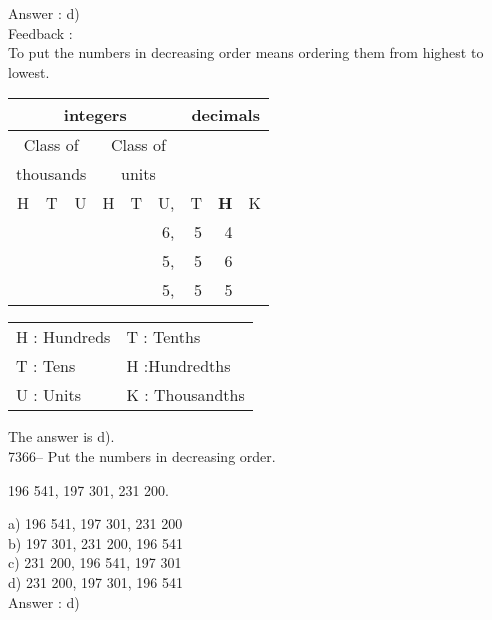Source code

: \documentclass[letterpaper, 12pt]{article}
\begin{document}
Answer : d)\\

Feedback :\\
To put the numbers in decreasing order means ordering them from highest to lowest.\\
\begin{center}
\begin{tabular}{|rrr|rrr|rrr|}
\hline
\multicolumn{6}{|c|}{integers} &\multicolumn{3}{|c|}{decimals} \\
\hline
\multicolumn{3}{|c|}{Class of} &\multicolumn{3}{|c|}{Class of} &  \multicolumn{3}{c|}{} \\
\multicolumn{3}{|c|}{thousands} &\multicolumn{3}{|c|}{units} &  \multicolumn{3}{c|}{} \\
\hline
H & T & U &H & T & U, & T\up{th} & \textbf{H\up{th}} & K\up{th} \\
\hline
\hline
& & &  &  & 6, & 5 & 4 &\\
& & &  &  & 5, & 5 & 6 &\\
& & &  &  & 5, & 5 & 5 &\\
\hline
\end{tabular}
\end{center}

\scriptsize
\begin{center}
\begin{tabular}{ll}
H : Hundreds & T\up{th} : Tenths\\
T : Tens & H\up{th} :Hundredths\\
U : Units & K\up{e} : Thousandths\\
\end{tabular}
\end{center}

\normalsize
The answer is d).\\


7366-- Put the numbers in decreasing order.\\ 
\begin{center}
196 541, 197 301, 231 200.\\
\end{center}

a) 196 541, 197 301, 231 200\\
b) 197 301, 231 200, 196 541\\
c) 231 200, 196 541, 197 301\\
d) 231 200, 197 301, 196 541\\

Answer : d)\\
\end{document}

...

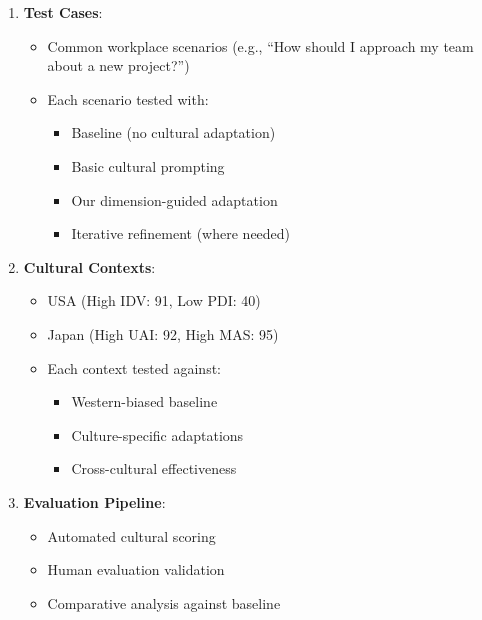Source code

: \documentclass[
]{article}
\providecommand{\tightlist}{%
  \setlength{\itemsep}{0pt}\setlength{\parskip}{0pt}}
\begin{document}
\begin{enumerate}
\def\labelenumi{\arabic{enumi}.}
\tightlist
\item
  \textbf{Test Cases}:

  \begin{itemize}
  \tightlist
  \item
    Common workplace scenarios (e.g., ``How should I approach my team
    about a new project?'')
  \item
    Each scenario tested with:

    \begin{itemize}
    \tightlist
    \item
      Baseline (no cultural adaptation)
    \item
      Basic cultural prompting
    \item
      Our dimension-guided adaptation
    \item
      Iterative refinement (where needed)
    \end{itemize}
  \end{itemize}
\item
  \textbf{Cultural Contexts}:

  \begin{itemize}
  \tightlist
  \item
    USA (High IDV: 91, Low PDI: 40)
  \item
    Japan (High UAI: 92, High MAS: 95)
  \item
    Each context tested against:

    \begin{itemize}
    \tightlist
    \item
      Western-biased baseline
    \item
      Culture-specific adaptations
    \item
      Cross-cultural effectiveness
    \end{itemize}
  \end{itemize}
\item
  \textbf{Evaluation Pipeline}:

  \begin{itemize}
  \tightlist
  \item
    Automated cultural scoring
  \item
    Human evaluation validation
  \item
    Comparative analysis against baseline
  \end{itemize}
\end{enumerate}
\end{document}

* * *

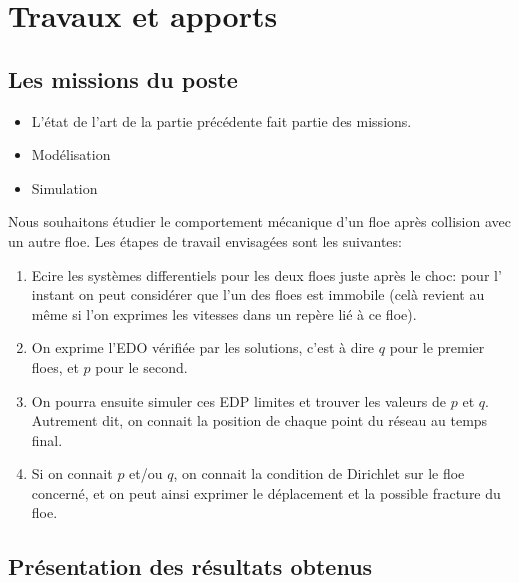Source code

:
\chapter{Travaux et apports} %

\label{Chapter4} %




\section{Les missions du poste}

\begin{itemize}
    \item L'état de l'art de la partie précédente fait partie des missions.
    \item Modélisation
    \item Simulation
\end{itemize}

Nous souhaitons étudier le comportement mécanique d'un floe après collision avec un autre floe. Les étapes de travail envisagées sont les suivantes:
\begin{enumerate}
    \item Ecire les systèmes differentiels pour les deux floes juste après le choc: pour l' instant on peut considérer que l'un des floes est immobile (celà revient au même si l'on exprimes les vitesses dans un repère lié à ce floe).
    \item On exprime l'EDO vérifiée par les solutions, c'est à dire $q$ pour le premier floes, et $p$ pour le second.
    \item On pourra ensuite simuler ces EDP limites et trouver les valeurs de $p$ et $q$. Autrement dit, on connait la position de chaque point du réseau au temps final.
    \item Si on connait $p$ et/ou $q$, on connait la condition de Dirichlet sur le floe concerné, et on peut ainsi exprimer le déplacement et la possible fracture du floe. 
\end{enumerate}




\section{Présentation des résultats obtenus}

WHAT YOU HAVE TO DO: Read through the entries above, and wherever a line holds the string "against", copy it.

ANSWER TO THE PROBLEM:
    Each context tested against:
    Comparative analysis against baseline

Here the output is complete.